_Work to be completed_:
Entries follow. Return each line that contains the word "this".

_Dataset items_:
————

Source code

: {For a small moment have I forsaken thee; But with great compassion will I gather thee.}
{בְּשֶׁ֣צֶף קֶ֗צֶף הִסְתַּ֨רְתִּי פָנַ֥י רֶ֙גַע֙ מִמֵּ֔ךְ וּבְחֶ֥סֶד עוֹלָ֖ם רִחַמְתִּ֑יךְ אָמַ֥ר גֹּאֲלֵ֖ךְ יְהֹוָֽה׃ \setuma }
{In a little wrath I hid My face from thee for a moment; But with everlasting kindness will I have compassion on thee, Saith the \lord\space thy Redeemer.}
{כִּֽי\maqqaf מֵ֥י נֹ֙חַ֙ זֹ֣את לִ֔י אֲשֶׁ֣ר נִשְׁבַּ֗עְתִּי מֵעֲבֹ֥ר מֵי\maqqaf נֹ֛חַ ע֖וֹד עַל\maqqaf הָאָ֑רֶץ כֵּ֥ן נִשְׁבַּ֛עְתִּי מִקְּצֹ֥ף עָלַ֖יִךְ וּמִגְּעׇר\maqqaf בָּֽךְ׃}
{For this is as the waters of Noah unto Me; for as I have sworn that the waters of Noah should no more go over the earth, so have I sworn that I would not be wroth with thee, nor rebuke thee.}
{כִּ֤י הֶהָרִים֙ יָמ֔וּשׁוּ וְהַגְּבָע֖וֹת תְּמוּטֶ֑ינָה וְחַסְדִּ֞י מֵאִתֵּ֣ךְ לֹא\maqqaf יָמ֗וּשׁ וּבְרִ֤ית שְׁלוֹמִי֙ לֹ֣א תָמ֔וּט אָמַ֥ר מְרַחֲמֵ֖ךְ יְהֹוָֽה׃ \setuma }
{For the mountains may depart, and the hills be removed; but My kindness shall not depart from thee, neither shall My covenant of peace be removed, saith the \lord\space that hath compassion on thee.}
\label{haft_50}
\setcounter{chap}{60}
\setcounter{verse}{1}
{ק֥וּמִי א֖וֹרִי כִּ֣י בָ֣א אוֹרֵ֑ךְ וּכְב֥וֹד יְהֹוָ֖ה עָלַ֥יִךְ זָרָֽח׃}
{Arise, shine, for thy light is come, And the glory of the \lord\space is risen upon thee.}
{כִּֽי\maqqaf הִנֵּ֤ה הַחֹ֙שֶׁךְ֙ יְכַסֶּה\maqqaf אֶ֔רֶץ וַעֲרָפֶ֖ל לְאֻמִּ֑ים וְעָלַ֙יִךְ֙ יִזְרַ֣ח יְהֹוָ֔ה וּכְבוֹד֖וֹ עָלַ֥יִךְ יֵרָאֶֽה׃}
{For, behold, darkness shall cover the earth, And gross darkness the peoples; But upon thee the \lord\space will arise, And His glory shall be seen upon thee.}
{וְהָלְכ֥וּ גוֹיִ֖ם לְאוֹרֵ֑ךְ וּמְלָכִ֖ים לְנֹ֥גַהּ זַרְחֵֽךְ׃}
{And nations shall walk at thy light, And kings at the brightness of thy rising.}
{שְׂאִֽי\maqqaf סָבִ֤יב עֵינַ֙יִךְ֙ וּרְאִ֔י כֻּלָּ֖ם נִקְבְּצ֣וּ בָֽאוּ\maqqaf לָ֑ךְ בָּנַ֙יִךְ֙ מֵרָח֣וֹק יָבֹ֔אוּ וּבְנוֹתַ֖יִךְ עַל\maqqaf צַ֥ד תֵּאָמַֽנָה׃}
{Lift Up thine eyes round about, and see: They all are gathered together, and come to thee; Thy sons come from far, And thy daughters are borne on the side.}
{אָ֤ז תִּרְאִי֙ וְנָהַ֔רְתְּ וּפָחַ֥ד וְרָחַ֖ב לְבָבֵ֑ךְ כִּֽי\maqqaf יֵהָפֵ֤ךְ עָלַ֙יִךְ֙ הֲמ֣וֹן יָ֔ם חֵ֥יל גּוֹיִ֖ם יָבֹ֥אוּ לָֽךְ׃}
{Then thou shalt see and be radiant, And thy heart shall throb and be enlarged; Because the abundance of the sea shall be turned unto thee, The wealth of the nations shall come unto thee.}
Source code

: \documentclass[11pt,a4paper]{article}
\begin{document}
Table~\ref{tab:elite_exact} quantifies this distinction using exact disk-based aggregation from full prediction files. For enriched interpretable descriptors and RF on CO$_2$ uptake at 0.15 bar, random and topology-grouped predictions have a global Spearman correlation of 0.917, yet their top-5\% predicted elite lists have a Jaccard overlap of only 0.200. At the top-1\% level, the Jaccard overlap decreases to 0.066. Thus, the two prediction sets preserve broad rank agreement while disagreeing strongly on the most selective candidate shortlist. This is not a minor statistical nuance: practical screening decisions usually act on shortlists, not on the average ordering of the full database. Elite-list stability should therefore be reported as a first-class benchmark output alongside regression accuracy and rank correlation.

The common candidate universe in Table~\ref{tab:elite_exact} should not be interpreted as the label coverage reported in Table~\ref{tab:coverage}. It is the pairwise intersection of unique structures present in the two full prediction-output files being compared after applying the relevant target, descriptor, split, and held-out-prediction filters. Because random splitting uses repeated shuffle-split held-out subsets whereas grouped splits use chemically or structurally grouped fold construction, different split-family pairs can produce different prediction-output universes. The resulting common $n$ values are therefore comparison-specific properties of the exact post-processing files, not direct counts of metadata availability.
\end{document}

————

_Solution below_:
{For this is as the waters of Noah unto Me; for as I have sworn that the waters of Noah should no more go over the earth, so have I sworn that I would not be wroth with thee, nor rebuke thee.}
Table~\ref{tab:elite_exact} quantifies this distinction using exact disk-based aggregation from full prediction files. For enriched interpretable descriptors and RF on CO$_2$ uptake at 0.15 bar, random and topology-grouped predictions have a global Spearman correlation of 0.917, yet their top-5\% predicted elite lists have a Jaccard overlap of only 0.200. At the top-1\% level, the Jaccard overlap decreases to 0.066. Thus, the two prediction sets preserve broad rank agreement while disagreeing strongly on the most selective candidate shortlist. This is not a minor statistical nuance: practical screening decisions usually act on shortlists, not on the average ordering of the full database. Elite-list stability should therefore be reported as a first-class benchmark output alongside regression accuracy and rank correlation.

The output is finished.